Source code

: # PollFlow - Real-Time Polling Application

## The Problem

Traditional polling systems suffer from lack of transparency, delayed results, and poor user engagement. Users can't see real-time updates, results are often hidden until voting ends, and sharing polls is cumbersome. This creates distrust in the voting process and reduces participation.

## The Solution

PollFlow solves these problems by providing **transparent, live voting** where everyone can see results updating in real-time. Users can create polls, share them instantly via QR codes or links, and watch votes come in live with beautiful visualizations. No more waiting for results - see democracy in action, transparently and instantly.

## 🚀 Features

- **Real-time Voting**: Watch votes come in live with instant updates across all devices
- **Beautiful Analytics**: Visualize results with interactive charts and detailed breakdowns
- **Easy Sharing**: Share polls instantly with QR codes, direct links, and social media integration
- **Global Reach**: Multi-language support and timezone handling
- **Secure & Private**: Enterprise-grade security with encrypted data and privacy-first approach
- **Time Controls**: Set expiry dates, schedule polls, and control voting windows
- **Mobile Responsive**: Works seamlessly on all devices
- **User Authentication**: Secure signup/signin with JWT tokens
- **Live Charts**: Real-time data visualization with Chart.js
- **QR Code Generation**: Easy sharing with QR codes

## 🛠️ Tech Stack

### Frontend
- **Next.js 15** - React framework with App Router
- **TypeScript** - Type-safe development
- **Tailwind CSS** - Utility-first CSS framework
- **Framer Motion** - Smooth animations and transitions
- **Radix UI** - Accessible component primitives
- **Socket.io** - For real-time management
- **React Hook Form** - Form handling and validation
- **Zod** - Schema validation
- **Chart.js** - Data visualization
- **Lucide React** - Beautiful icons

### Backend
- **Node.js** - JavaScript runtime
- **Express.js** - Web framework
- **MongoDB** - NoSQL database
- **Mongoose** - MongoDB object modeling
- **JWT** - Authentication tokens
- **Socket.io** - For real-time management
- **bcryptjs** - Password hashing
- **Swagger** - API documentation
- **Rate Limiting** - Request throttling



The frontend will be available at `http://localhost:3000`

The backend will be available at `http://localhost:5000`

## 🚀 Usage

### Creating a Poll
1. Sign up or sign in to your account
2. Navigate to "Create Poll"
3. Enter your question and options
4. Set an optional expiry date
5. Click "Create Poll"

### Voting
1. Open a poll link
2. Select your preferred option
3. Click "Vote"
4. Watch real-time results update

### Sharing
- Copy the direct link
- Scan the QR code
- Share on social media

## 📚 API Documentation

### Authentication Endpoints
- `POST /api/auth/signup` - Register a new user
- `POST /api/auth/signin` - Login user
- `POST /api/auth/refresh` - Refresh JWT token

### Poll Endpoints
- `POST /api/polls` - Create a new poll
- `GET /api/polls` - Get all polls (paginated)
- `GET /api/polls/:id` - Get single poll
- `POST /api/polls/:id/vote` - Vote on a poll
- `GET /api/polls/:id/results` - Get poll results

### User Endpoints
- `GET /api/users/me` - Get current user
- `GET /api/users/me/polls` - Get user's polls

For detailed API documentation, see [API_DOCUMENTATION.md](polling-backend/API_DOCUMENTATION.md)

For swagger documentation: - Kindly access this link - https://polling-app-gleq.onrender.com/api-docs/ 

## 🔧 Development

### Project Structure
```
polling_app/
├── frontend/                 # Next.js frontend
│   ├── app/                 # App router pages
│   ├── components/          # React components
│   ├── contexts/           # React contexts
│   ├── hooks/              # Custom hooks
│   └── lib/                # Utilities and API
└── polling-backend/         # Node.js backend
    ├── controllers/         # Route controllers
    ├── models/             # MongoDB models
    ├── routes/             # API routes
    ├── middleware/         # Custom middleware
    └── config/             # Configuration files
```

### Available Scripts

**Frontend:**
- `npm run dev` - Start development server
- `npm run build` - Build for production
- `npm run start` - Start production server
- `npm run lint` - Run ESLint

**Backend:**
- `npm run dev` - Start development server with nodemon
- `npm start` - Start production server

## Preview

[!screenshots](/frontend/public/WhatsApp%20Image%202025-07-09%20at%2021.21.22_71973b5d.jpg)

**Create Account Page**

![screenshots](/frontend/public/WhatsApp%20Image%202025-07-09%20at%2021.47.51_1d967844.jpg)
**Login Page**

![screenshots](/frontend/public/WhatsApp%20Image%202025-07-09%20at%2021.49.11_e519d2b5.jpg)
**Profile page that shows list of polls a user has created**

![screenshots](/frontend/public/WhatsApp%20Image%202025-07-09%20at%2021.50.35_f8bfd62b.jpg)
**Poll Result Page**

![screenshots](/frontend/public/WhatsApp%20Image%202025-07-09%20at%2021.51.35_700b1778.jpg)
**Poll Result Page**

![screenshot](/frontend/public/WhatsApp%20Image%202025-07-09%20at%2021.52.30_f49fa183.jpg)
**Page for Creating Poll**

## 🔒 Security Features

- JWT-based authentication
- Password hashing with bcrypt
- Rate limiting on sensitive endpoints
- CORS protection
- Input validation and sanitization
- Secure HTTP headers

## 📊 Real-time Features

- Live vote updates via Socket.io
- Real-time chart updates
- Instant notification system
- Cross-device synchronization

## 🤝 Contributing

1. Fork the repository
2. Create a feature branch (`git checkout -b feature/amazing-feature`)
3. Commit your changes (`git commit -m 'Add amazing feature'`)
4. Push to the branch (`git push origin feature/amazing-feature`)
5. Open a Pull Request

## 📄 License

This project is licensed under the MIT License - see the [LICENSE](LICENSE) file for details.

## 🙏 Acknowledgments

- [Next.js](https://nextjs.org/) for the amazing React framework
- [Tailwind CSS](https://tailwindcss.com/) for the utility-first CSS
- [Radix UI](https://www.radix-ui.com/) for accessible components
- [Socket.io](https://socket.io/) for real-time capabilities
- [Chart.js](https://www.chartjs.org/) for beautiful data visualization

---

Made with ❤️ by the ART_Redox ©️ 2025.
_ _ _
What the task requires: Reproduce every record that appears above, keeping the wording exact.

Response for this exercise:
Source code

: # PollFlow - Real-Time Polling Application

## The Problem

Traditional polling systems suffer from lack of transparency, delayed results, and poor user engagement. Users can't see real-time updates, results are often hidden until voting ends, and sharing polls is cumbersome. This creates distrust in the voting process and reduces participation.

## The Solution

PollFlow solves these problems by providing **transparent, live voting** where everyone can see results updating in real-time. Users can create polls, share them instantly via QR codes or links, and watch votes come in live with beautiful visualizations. No more waiting for results - see democracy in action, transparently and instantly.

## 🚀 Features

- **Real-time Voting**: Watch votes come in live with instant updates across all devices
- **Beautiful Analytics**: Visualize results with interactive charts and detailed breakdowns
- **Easy Sharing**: Share polls instantly with QR codes, direct links, and social media integration
- **Global Reach**: Multi-language support and timezone handling
- **Secure & Private**: Enterprise-grade security with encrypted data and privacy-first approach
- **Time Controls**: Set expiry dates, schedule polls, and control voting windows
- **Mobile Responsive**: Works seamlessly on all devices
- **User Authentication**: Secure signup/signin with JWT tokens
- **Live Charts**: Real-time data visualization with Chart.js
- **QR Code Generation**: Easy sharing with QR codes

## 🛠️ Tech Stack

### Frontend
- **Next.js 15** - React framework with App Router
- **TypeScript** - Type-safe development
- **Tailwind CSS** - Utility-first CSS framework
- **Framer Motion** - Smooth animations and transitions
- **Radix UI** - Accessible component primitives
- **Socket.io** - For real-time management
- **React Hook Form** - Form handling and validation
- **Zod** - Schema validation
- **Chart.js** - Data visualization
- **Lucide React** - Beautiful icons

### Backend
- **Node.js** - JavaScript runtime
- **Express.js** - Web framework
- **MongoDB** - NoSQL database
- **Mongoose** - MongoDB object modeling
- **JWT** - Authentication tokens
- **Socket.io** - For real-time management
- **bcryptjs** - Password hashing
- **Swagger** - API documentation
- **Rate Limiting** - Request throttling



The frontend will be available at `http://localhost:3000`

The backend will be available at `http://localhost:5000`

## 🚀 Usage

### Creating a Poll
1. Sign up or sign in to your account
2. Navigate to "Create Poll"
3. Enter your question and options
4. Set an optional expiry date
5. Click "Create Poll"

### Voting
1. Open a poll link
2. Select your preferred option
3. Click "Vote"
4. Watch real-time results update

### Sharing
- Copy the direct link
- Scan the QR code
- Share on social media

## 📚 API Documentation

### Authentication Endpoints
- `POST /api/auth/signup` - Register a new user
- `POST /api/auth/signin` - Login user
- `POST /api/auth/refresh` - Refresh JWT token

### Poll Endpoints
- `POST /api/polls` - Create a new poll
- `GET /api/polls` - Get all polls (paginated)
- `GET /api/polls/:id` - Get single poll
- `POST /api/polls/:id/vote` - Vote on a poll
- `GET /api/polls/:id/results` - Get poll results

### User Endpoints
- `GET /api/users/me` - Get current user
- `GET /api/users/me/polls` - Get user's polls

For detailed API documentation, see [API_DOCUMENTATION.md](polling-backend/API_DOCUMENTATION.md)

For swagger documentation: - Kindly access this link - https://polling-app-gleq.onrender.com/api-docs/ 

## 🔧 Development

### Project Structure
```
polling_app/
├── frontend/                 # Next.js frontend
│   ├── app/                 # App router pages
│   ├── components/          # React components
│   ├── contexts/           # React contexts
│   ├── hooks/              # Custom hooks
│   └── lib/                # Utilities and API
└── polling-backend/         # Node.js backend
    ├── controllers/         # Route controllers
    ├── models/             # MongoDB models
    ├── routes/             # API routes
    ├── middleware/         # Custom middleware
    └── config/             # Configuration files
```

### Available Scripts

**Frontend:**
- `npm run dev` - Start development server
- `npm run build` - Build for production
- `npm run start` - Start production server
- `npm run lint` - Run ESLint

**Backend:**
- `npm run dev` - Start development server with nodemon
- `npm start` - Start production server

## Preview

[!screenshots](/frontend/public/WhatsApp%20Image%202025-07-09%20at%2021.21.22_71973b5d.jpg)

**Create Account Page**

![screenshots](/frontend/public/WhatsApp%20Image%202025-07-09%20at%2021.47.51_1d967844.jpg)
**Login Page**

![screenshots](/frontend/public/WhatsApp%20Image%202025-07-09%20at%2021.49.11_e519d2b5.jpg)
**Profile page that shows list of polls a user has created**

![screenshots](/frontend/public/WhatsApp%20Image%202025-07-09%20at%2021.50.35_f8bfd62b.jpg)
**Poll Result Page**

![screenshots](/frontend/public/WhatsApp%20Image%202025-07-09%20at%2021.51.35_700b1778.jpg)
**Poll Result Page**

![screenshot](/frontend/public/WhatsApp%20Image%202025-07-09%20at%2021.52.30_f49fa183.jpg)
**Page for Creating Poll**

## 🔒 Security Features

- JWT-based authentication
- Password hashing with bcrypt
- Rate limiting on sensitive endpoints
- CORS protection
- Input validation and sanitization
- Secure HTTP headers

## 📊 Real-time Features

- Live vote updates via Socket.io
- Real-time chart updates
- Instant notification system
- Cross-device synchronization

## 🤝 Contributing

1. Fork the repository
2. Create a feature branch (`git checkout -b feature/amazing-feature`)
3. Commit your changes (`git commit -m 'Add amazing feature'`)
4. Push to the branch (`git push origin feature/amazing-feature`)
5. Open a Pull Request

## 📄 License

This project is licensed under the MIT License - see the [LICENSE](LICENSE) file for details.

## 🙏 Acknowledgments

- [Next.js](https://nextjs.org/) for the amazing React framework
- [Tailwind CSS](https://tailwindcss.com/) for the utility-first CSS
- [Radix UI](https://www.radix-ui.com/) for accessible components
- [Socket.io](https://socket.io/) for real-time capabilities
- [Chart.js](https://www.chartjs.org/) for beautiful data visualization

---

Made with ❤️ by the ART_Redox ©️ 2025.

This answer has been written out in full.